His metal skis were not the first patented or manufactured. A patent for a metal ski was granted to Everett Hunt in 1924. The Chance Vought Aircraft company manufactured a thousand pairs of aluminum skis in 1945. Chance Vought was looking for new markets for their metal manufacturing technique, however they landed a new contract for airplane manufacturing and dropped the ski line.

Head worked to develop skis based on technology common in the aircraft industry. The skis would be based on a metal sandwich design with two layers of lightweight aluminum attached to thin plywood walls with an interior of plastic honeycomb. Although these skis were very light, they all broke during trials. He asked skiing instructors in Stowe, Vermont, to test the skis and offer recommendations for improvements. Head substituted plywood for honeycomb plastic, covered the bottom of the ski with plastic to avoid ice accumulation, and added hard steel edges to the skis. This resulted in a ski that was as strong as wood skis but significantly lighter. It took three years and 40 trial versions of skis to come up with a final version that worked.

Head Standard skis

In 1950, he launched the successful Head Standard brand of skis, which users found to be flexible, responsive, and easier to use. Head Skis were the leading brand of skis in Europe and North America by 1955. Jean-Claude Killy began using Head Skis in 1960 and Jean Saubert won three Olympic medals in skiing during the 1964 Winter Olympics while using Head designed skis.

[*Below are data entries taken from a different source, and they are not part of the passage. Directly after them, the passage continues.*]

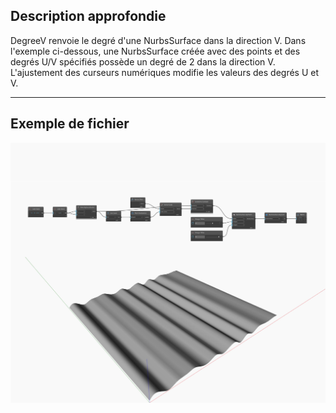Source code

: ## Description approfondie
DegreeV renvoie le degré d'une NurbsSurface dans la direction V. Dans l'exemple ci-dessous, une NurbsSurface créée avec des points et des degrés U/V spécifiés possède un degré de 2 dans la direction V. L'ajustement des curseurs numériques modifie les valeurs des degrés U et V.
___
## Exemple de fichier

![DegreeV](./Autodesk.DesignScript.Geometry.NurbsSurface.DegreeV_img.jpg)

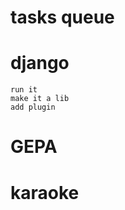 # tasks queue
# django 
    run it
    make it a lib
    add plugin 



    
# GEPA
# karaoke      


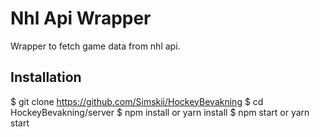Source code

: # Nhl Api Wrapper
Wrapper to fetch game data from nhl api.

## Installation
  $ git clone https://github.com/Simskii/HockeyBevakning
  $ cd HockeyBevakning/server
  $ npm install or yarn install
  $ npm start or yarn start
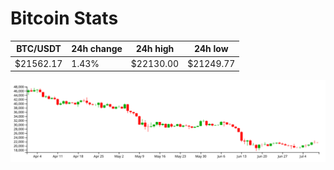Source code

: # Bitcoin Stats

BTC/USDT|24h change|24h high|24h low|
|---|---|---|---|
|$21562.17|1.43%|$22130.00|$21249.77|

<img src="./chart.svg">
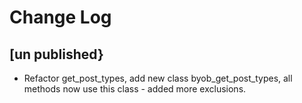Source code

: # Change Log

## [un published}
- Refactor get_post_types, add new class byob_get_post_types, all methods now use this class - added more exclusions.
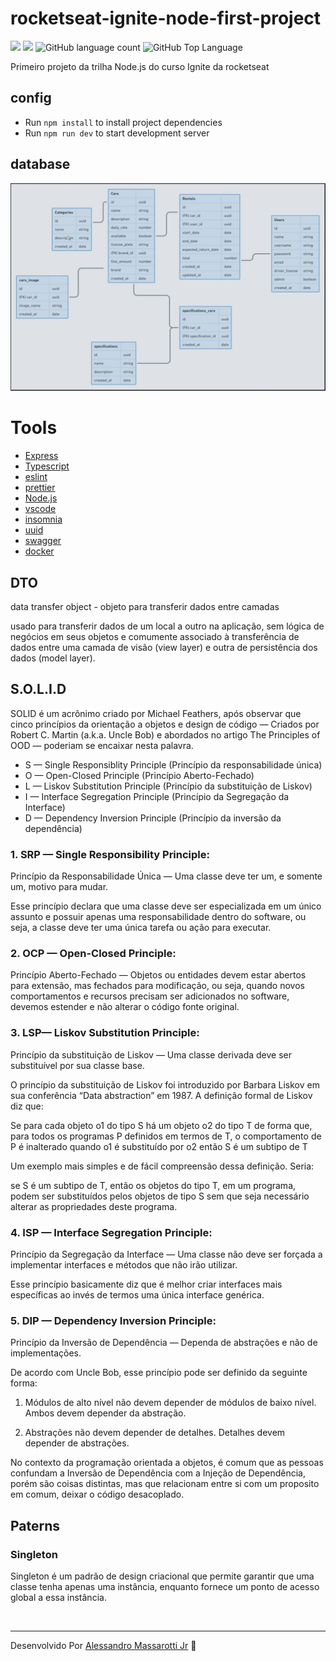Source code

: # rocketseat-ignite-node-first-project


<p>
  <img src="https://img.shields.io/badge/made%20by-Alessandro%20Massarotti%20Jr-90c53f?style=flat-square">
  <img src="https://img.shields.io/badge/Node.js-16.17.0-90c53f?style=flat-square">
  <img alt="GitHub language count" src="https://img.shields.io/github/languages/count/alessandro-massarotti-Jr/rocketseat-ignite-node-first-project?color=90c53f&style=flat-square">
  <img alt="GitHub Top Language" src="https://img.shields.io/github/languages/top/alessandro-massarotti-Jr/rocketseat-ignite-node-first-project?color=90c53f&style=flat-square">
</p>

Primeiro projeto da trilha Node.js do curso Ignite da rocketseat


## config

 - Run `npm install` to install project dependencies
 - Run `npm run dev` to start development server

## database

 <img src="./diagram.png" alt="diagrama">

# Tools

 - [Express](https://expressjs.com/)
 - [Typescript](https://www.typescriptlang.org/)
 - [eslint](https://eslint.org/)
 - [prettier](https://prettier.io/)
 - [Node.js](https://nodejs.org/en/docs/)
 - [vscode](https://code.visualstudio.com/)
 - [insomnia](https://insomnia.rest/)
 - [uuid](https://www.npmjs.com/package/uuid)
 - [swagger](https://swagger.io/)
 - [docker](https://www.docker.com/)


## DTO

data transfer object - objeto para transferir dados entre camadas

usado para transferir dados de um local a outro na aplicação, sem lógica de negócios em seus objetos e comumente associado à transferência de dados entre uma camada de visão (view layer) e outra de persistência dos dados (model layer).

## S.O.L.I.D

SOLID é um acrônimo criado por Michael Feathers, após observar que cinco princípios da orientação a objetos e design de código — Criados por Robert C. Martin (a.k.a. Uncle Bob) e abordados no artigo The Principles of OOD — poderiam se encaixar nesta palavra.

 - S — Single Responsiblity Principle (Princípio da responsabilidade única)
 - O — Open-Closed Principle (Princípio Aberto-Fechado)
 - L — Liskov Substitution Principle (Princípio da substituição de Liskov)
 - I — Interface Segregation Principle (Princípio da Segregação da Interface)
 - D — Dependency Inversion Principle (Princípio da inversão da dependência)

### 1. SRP — Single Responsibility Principle:

Princípio da Responsabilidade Única — Uma classe deve ter um, e somente um, motivo para mudar.

Esse princípio declara que uma classe deve ser especializada em um único assunto e possuir apenas uma responsabilidade dentro do software, ou seja, a classe deve ter uma única tarefa ou ação para executar.


### 2. OCP — Open-Closed Principle:
 
Princípio Aberto-Fechado — Objetos ou entidades devem estar abertos para extensão, mas fechados para modificação, ou seja, quando novos comportamentos e recursos precisam ser adicionados no software, devemos estender e não alterar o código fonte original.

### 3. LSP— Liskov Substitution Principle:

Princípio da substituição de Liskov — Uma classe derivada deve ser substituível por sua classe base.

O princípio da substituição de Liskov foi introduzido por Barbara Liskov em sua conferência “Data abstraction” em 1987. A definição formal de Liskov diz que:

Se para cada objeto o1 do tipo S há um objeto o2 do tipo T de forma que, para todos os programas P definidos em termos de T, o comportamento de P é inalterado quando o1 é substituído por o2 então S é um subtipo de T

Um exemplo mais simples e de fácil compreensão dessa definição. Seria:

se S é um subtipo de T, então os objetos do tipo T, em um programa, podem ser substituídos pelos objetos de tipo S sem que seja necessário alterar as propriedades deste programa.


### 4. ISP — Interface Segregation Principle:
   
Princípio da Segregação da Interface — Uma classe não deve ser forçada a implementar interfaces e métodos que não irão utilizar.

Esse princípio basicamente diz que é melhor criar interfaces mais específicas ao invés de termos uma única interface genérica.

### 5. DIP — Dependency Inversion Principle:
   
Princípio da Inversão de Dependência — Dependa de abstrações e não de implementações.

De acordo com Uncle Bob, esse princípio pode ser definido da seguinte forma:

1. Módulos de alto nível não devem depender de módulos de baixo nível. Ambos devem depender da abstração.

2. Abstrações não devem depender de detalhes. Detalhes devem depender de abstrações.

No contexto da programação orientada a objetos, é comum que as pessoas confundam a Inversão de Dependência com a Injeção de Dependência, porém são coisas distintas, mas que relacionam entre si com um proposito em comum, deixar o código desacoplado.

## Paterns

### Singleton

Singleton é um padrão de design criacional que permite garantir que uma classe tenha apenas uma instância, enquanto fornece um ponto de acesso global a essa instância.

<br>

---

Desenvolvido Por [Alessandro Massarotti Jr](https://github.com/alessandro-massarotti-jr) 🤖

He became chairman of the board of the Head Ski Company in 1968. He created a tennis division at Head Sports Co. in 1968 and patented a metal oversized racquet. Head sold the company to AMF in 1971.

He took up tennis as a hobby and discovered that the equipment for tennis was also sub-optimal. He purchased a tennis ball machine manufactured by Prince Manufacturing Inc., but was dissatisfied with how it worked. He worked on improving the ball serving machine and bought the company.

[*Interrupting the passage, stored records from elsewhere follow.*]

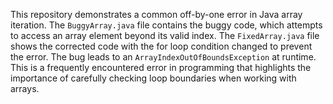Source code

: This repository demonstrates a common off-by-one error in Java array iteration. The `BuggyArray.java` file contains the buggy code, which attempts to access an array element beyond its valid index. The `FixedArray.java` file shows the corrected code with the for loop condition changed to prevent the error.  The bug leads to an `ArrayIndexOutOfBoundsException` at runtime. This is a frequently encountered error in programming that highlights the importance of carefully checking loop boundaries when working with arrays.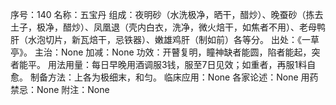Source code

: 序号：140
名称：五宝丹
组成：夜明砂（水洗极净，晒干，醋炒）、晚蚕砂（拣去土子，极净，醋炒）、凤凰退（壳内白衣，洗净，微火焙干，如焦者不用）、老母鸭肝（水泡切片，新瓦焙干，忌铁器）、嫩雄鸡肝（制如前）各等分。
出处：《一草亭》。
主治：None
加减：None
功效：开瞽复明，瞳神缺者能圆，陷者能起，突者能平。
用法用量：每日早晚用酒调服3钱，服至7日见效；如重者，再服1料自愈。
制备方法：上各为极细末，和匀。
临床应用：None
各家论述：None
用药禁忌：None
附注：None
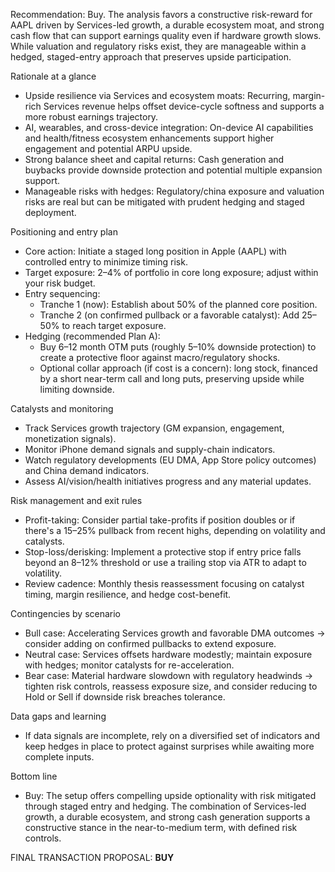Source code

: Recommendation: Buy. The analysis favors a constructive risk-reward for AAPL driven by Services-led growth, a durable ecosystem moat, and strong cash flow that can support earnings quality even if hardware growth slows. While valuation and regulatory risks exist, they are manageable within a hedged, staged-entry approach that preserves upside participation.

Rationale at a glance
- Upside resilience via Services and ecosystem moats: Recurring, margin-rich Services revenue helps offset device-cycle softness and supports a more robust earnings trajectory.
- AI, wearables, and cross-device integration: On-device AI capabilities and health/fitness ecosystem enhancements support higher engagement and potential ARPU upside.
- Strong balance sheet and capital returns: Cash generation and buybacks provide downside protection and potential multiple expansion support.
- Manageable risks with hedges: Regulatory/china exposure and valuation risks are real but can be mitigated with prudent hedging and staged deployment.

Positioning and entry plan
- Core action: Initiate a staged long position in Apple (AAPL) with controlled entry to minimize timing risk.
- Target exposure: 2–4% of portfolio in core long exposure; adjust within your risk budget.
- Entry sequencing:
  - Tranche 1 (now): Establish about 50% of the planned core position.
  - Tranche 2 (on confirmed pullback or a favorable catalyst): Add 25–50% to reach target exposure.
- Hedging (recommended Plan A):
  - Buy 6–12 month OTM puts (roughly 5–10% downside protection) to create a protective floor against macro/regulatory shocks.
  - Optional collar approach (if cost is a concern): long stock, financed by a short near-term call and long puts, preserving upside while limiting downside.

Catalysts and monitoring
- Track Services growth trajectory (GM expansion, engagement, monetization signals).
- Monitor iPhone demand signals and supply-chain indicators.
- Watch regulatory developments (EU DMA, App Store policy outcomes) and China demand indicators.
- Assess AI/vision/health initiatives progress and any material updates.

Risk management and exit rules
- Profit-taking: Consider partial take-profits if position doubles or if there's a 15–25% pullback from recent highs, depending on volatility and catalysts.
- Stop-loss/derisking: Implement a protective stop if entry price falls beyond an 8–12% threshold or use a trailing stop via ATR to adapt to volatility.
- Review cadence: Monthly thesis reassessment focusing on catalyst timing, margin resilience, and hedge cost-benefit.

Contingencies by scenario
- Bull case: Accelerating Services growth and favorable DMA outcomes -> consider adding on confirmed pullbacks to extend exposure.
- Neutral case: Services offsets hardware modestly; maintain exposure with hedges; monitor catalysts for re-acceleration.
- Bear case: Material hardware slowdown with regulatory headwinds -> tighten risk controls, reassess exposure size, and consider reducing to Hold or Sell if downside risk breaches tolerance.

Data gaps and learning
- If data signals are incomplete, rely on a diversified set of indicators and keep hedges in place to protect against surprises while awaiting more complete inputs.

Bottom line
- Buy: The setup offers compelling upside optionality with risk mitigated through staged entry and hedging. The combination of Services-led growth, a durable ecosystem, and strong cash generation supports a constructive stance in the near-to-medium term, with defined risk controls.

FINAL TRANSACTION PROPOSAL: **BUY**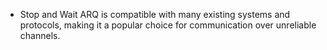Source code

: - Stop and Wait ARQ is compatible with many existing systems and protocols, making it a popular choice for communication over unreliable channels.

He found the existing tennis rackets twisted in a players hand during an off-center ball strike. He again set off to improve sporting equipment by designing a tennis racket that would be more controllable during an off center ball strike. In 1971, he became the chairman of the board of Prince Manufacturing, Inc.

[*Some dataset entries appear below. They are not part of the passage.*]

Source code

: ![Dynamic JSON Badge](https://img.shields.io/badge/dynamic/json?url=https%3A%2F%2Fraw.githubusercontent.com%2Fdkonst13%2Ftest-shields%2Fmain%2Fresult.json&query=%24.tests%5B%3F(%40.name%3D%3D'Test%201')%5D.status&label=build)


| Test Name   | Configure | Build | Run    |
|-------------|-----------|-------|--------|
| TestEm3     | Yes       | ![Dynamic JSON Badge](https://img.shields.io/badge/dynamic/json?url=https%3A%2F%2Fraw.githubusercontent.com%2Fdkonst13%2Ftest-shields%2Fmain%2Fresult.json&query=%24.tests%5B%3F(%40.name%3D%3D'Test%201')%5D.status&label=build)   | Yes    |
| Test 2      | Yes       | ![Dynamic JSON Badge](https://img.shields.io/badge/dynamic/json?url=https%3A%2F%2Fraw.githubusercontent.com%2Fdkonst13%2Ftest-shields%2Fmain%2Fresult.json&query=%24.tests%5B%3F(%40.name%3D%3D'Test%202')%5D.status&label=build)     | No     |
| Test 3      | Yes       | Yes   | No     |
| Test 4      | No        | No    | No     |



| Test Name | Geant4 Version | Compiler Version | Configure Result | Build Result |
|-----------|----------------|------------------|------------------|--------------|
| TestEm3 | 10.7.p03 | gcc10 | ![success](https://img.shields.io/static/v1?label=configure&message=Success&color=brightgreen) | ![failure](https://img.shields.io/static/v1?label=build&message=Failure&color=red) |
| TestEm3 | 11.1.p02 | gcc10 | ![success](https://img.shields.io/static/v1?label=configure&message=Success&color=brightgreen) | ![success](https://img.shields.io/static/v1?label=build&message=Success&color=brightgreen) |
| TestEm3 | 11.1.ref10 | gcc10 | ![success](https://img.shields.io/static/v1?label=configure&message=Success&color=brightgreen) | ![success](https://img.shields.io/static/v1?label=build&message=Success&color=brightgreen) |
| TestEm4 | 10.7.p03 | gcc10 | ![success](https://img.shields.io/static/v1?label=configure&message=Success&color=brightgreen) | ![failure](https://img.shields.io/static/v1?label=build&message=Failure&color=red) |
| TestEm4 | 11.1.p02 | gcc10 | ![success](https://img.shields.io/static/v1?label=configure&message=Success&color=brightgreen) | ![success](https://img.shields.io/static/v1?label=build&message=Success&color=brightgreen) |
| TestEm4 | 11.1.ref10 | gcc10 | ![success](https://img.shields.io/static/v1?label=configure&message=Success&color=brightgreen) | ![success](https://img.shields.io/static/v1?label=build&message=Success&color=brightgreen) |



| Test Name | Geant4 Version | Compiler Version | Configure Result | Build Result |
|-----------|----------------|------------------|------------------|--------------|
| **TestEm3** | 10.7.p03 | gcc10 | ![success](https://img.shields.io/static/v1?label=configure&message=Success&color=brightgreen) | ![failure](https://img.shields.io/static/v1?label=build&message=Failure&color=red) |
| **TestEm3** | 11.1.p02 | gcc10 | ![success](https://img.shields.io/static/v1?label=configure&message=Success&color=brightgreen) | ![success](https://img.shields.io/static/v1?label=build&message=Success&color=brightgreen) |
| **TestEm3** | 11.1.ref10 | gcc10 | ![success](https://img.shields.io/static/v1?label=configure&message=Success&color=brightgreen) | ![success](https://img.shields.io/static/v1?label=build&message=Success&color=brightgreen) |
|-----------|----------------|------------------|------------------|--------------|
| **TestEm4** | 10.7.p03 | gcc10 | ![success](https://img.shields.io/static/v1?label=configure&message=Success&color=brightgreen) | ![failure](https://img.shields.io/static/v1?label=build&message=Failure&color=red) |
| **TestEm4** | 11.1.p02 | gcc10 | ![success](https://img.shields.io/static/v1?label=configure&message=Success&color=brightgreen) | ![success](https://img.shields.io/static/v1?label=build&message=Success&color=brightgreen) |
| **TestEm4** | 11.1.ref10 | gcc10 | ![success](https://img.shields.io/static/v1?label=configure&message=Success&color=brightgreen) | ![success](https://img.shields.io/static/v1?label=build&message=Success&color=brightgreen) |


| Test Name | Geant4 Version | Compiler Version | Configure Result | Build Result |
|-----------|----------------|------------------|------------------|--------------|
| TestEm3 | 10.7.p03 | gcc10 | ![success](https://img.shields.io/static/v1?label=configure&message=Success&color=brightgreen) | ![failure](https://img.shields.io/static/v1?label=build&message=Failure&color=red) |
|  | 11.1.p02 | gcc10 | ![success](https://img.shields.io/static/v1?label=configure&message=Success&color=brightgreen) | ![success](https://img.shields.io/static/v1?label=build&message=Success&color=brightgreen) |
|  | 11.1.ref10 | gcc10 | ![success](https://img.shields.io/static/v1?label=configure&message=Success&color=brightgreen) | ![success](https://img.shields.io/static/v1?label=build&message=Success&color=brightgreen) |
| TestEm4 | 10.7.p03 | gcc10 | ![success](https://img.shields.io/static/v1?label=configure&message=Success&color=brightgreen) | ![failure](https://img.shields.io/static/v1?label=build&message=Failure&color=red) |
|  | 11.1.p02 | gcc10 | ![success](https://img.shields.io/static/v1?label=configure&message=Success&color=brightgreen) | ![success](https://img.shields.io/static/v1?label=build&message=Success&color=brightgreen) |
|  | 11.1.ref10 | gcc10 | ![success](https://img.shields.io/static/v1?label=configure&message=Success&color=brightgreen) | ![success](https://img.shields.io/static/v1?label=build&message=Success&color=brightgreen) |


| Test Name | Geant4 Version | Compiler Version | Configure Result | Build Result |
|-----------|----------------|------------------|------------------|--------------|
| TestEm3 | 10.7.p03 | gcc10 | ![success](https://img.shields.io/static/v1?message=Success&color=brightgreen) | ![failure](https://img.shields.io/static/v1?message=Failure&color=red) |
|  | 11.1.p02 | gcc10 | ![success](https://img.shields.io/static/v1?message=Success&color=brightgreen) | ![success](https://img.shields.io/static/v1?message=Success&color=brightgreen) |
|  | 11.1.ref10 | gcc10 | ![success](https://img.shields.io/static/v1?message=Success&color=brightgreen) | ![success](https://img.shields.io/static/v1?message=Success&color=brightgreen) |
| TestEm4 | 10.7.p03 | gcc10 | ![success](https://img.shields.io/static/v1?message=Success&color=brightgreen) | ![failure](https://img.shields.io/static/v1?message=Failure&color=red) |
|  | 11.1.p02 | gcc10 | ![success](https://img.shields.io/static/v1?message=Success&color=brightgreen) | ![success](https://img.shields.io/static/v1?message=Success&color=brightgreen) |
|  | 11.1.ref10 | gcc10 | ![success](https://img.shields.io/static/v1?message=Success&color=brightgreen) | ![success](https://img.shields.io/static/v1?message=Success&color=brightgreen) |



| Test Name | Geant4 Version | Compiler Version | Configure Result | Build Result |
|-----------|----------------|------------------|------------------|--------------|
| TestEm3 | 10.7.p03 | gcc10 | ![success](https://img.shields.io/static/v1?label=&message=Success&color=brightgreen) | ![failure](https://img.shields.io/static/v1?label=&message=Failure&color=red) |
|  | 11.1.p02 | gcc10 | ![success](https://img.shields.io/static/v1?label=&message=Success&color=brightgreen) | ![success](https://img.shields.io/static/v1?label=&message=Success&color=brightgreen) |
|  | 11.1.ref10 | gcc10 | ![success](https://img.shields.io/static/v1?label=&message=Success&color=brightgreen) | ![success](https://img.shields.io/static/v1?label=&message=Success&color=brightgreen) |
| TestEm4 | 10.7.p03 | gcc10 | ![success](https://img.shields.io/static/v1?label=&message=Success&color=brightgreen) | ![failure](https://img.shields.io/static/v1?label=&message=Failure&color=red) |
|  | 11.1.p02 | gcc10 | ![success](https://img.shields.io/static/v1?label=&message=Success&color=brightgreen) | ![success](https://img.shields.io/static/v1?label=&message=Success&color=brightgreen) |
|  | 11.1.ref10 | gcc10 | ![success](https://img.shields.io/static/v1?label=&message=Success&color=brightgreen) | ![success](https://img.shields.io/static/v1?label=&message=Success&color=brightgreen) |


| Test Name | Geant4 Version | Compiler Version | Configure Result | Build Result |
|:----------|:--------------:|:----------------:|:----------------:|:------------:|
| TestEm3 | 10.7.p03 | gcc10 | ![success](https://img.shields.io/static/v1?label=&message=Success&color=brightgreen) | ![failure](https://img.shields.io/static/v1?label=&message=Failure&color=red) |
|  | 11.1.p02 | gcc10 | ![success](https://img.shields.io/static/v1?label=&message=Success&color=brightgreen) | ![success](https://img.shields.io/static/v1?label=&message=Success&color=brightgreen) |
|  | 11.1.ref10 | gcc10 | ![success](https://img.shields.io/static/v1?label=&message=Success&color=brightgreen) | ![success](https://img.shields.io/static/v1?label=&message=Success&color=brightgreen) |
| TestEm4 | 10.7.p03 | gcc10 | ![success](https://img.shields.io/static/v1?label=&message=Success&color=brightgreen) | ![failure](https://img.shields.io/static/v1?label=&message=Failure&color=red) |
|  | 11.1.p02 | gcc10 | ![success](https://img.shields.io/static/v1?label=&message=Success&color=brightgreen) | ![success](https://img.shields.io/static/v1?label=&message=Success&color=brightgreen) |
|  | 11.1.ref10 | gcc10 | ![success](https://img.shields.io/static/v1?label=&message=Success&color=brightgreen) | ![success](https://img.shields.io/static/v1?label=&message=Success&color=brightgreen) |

He experimented with tennis racquet design and this led to the Prince Classic racquet, made from aluminum and much lighter and more flexible. It was initially ridiculed by professional players due to its oversized head. However, recreational players valued it for its lighter weight, larger "sweet-spot" for hitting accurate shots, and increased power. Professional players soon became advocates for the racquet when Arthur Ashe and Pam Shriver began playing and winning with Prince racquets. In the late 1970s and 1980s, Prince controlled 30% of the tennis racquet market share in the United States and 25% globally. The company was sold to Cheesebrough Pond in 1982 and Head retired soon afterwards. He spent his time with philanthropic activities in Baltimore and Aspen, Colorado.

He died March 3, 1991, at Johns Hopkins Hospital in Baltimore due to complications from heart surgery. He was interred at West Laurel Hill Cemetery in Bala Cynwyd, Pennsylvania.

==Personal life==
He married Anne Wales Christenson in 1939 and together they had one daughter. They divorced and Head remarried Martha Becker Fritzlen in 1984.

==Legacy==
He was inducted into the U.S. Ski & Snowboard Hall of Fame in 1979 and National Inventors Hall of Fame in 2017. His papers and collection of sporting equipment was donated by his wife to the National Museum of American History in 1997.